Even Turin's former factories can be fascinating. Lingotto was the place where every Fiat once rolled out into the streets from the production line, down an interior spiral that is every home-tobogganer's dream. (Indeed, it produced an uncharacteristic wheeee! even in your sedate correspondent.) This factory is a survivor; its futuristic design of 1923 endured almost 60 years of production. It is the industrial cousin of New York's snail-shell Guggenheim Museum. Visitors will remember the famous scene in the Michael Caine movie The Italian Job (1969) where minis are chased around the rooftop racetrack after performing a daring heist.
Sadly, however, Lingotto's present is much shabbier than its past. The upper stories have been blocked off, the lower couple converted into a shopping mall where Ferrari tricycles are on sale to the parents of spoiled toddlers.

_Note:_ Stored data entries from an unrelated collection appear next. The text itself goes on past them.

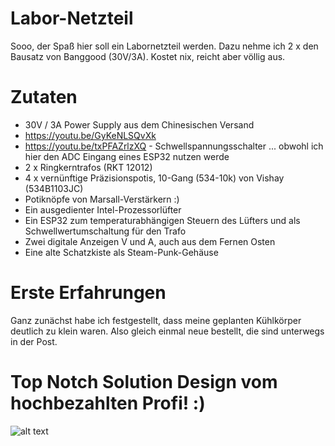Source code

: # Labor-Netzteil

Sooo, der Spaß hier soll ein Labornetzteil werden. Dazu nehme ich 2 x den Bausatz von Banggood (30V/3A). Kostet nix, reicht aber völlig aus.


# Zutaten
* 30V / 3A Power Supply aus dem Chinesischen Versand
* https://youtu.be/GyKeNLSQvXk
* https://youtu.be/txPFAZrlzXQ - Schwellspannungsschalter ... obwohl ich hier den ADC Eingang eines ESP32 nutzen werde
* 2 x Ringkerntrafos (RKT 12012)
* 4 x vernünftige Präzisionspotis, 10-Gang (534-10k) von Vishay (534B1103JC)
* Potiknöpfe von Marsall-Verstärkern :)
* Ein ausgedienter Intel-Prozessorlüfter
* Ein ESP32 zum temperaturabhängigen Steuern des Lüfters und als Schwellwertumschaltung für den Trafo
* Zwei digitale Anzeigen V und A, auch aus dem Fernen Osten
* Eine alte Schatzkiste als Steam-Punk-Gehäuse

# Erste Erfahrungen
Ganz zunächst habe ich festgestellt, dass meine geplanten Kühlkörper deutlich zu klein waren. Also gleich einmal neue bestellt, die sind unterwegs in der Post.

# Top Notch Solution Design vom hochbezahlten Profi! :)

![alt text](<https://github.com/ThomasStolt/Labor-Netzteil/blob/master/images/Grand%20Design%20-%20Labor%20Netzteil.png>)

Across from Lingotto is Eataly, a many-aisled archipelago of gastronomic delights where I catch up with Luigi. The place is crowded with Torinese couples and families tucking in to hearty repasts before lading themselves with seasonal treats. There are piles of panettone (brioche, studded with candied fruit), parceled and tied with red and green ribbon. There are white truffles for €350 an ounce; butchers selling cuts of wild boar and rabbit; fish stalls where miniature squid compete for attention with shoals of red mullet, flounder, and a massive, predatory dentex.
In the fruit section I spot seven different varieties of Italian pear, ranging from the roseate angelica to the mango-shaped madernassa and the tall abate, which resembles a tribal object of phallic worship. In the pasta section, I marvel at huge paccheri, like the links in old-fashioned paper chains. These, Luigi explains, are usually stuffed with white fish and tomato or aubergine and ricotta. His eyes take on a faraway look of epicurean lust.

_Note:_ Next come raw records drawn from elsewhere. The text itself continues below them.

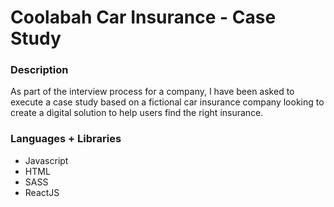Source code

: # Coolabah Car Insurance - Case Study

### Description

As part of the interview process for a company, I have been asked to execute a case study based on a fictional car insurance company looking to create a digital solution to help users find the right insurance.

### Languages + Libraries
- Javascript
- HTML
- SASS
- ReactJS

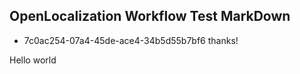 ## OpenLocalization Workflow Test MarkDown
* 7c0ac254-07a4-45de-ace4-34b5d55b7bf6 
thanks!

Hello world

He whisks me off to La Gallina Scannata in Largo Saluzzo, currently Turin's best seafood restaurant. Three young chefs stand behind a counter and toss up dishes the way that cocktail barmen mix punch. It's unpretentious, but there's no mistaking the level of ambition and passion in the cooking. A little plate of tuna ceviche with lime arrives on a slick of freshly made hummus, with confit tomatoes and pink onion.
It is so meltingly fresh and delicious that my taste buds sigh at the memory. The little plates keep coming: a blackfish burger, the bread dense with squid ink; sushi-grade salmon with wasabi mayonnaise and caviar. Dinner for two with wine comes to $52: a steal for food of this quality.

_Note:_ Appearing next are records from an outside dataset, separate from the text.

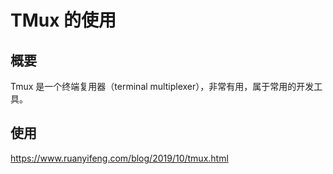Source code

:# TMux 的使用

## 概要

Tmux 是一个终端复用器（terminal multiplexer），非常有用，属于常用的开发工具。

## 使用

https://www.ruanyifeng.com/blog/2019/10/tmux.html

Next day at lunch, Luigi directs me to Pastificio de Filippis in Via Lagrange. "Try the agnolotti," he commands. I do. They are delicate postage stamps of pasta with crimped edges filled with sweet veal, in a velvety broth. Beside me, businessmen are wolfing down gnocchi with a sausage and rosemary ragù. Veal appears three times on the menu; there is also tripe and salt cod with artichokes.
The crowded interior of the café breathes warm contentment: a childhood memory of being held on somebody's knee. There are several people lunching alone, as I am, looking out through the window; the outside terrace buzzes with people enjoying a glass of wine in the pale sunlight. The slatted shadows of window shutters are like old-fashioned film scrolling vertically down the balconied building before us.
I have often considered that sunlight and happiness may be, like water and steam, simply different forms of the same element. The two fuse here, in a city that, so easily disregarded, has the fairy-tale quality of being freshly discovered.
Sara Lodge, a senior lecturer in English at the University of St Andrews, is the author of Thomas Hood and Nineteenth-Century Poetry: Work, Play, and Politics.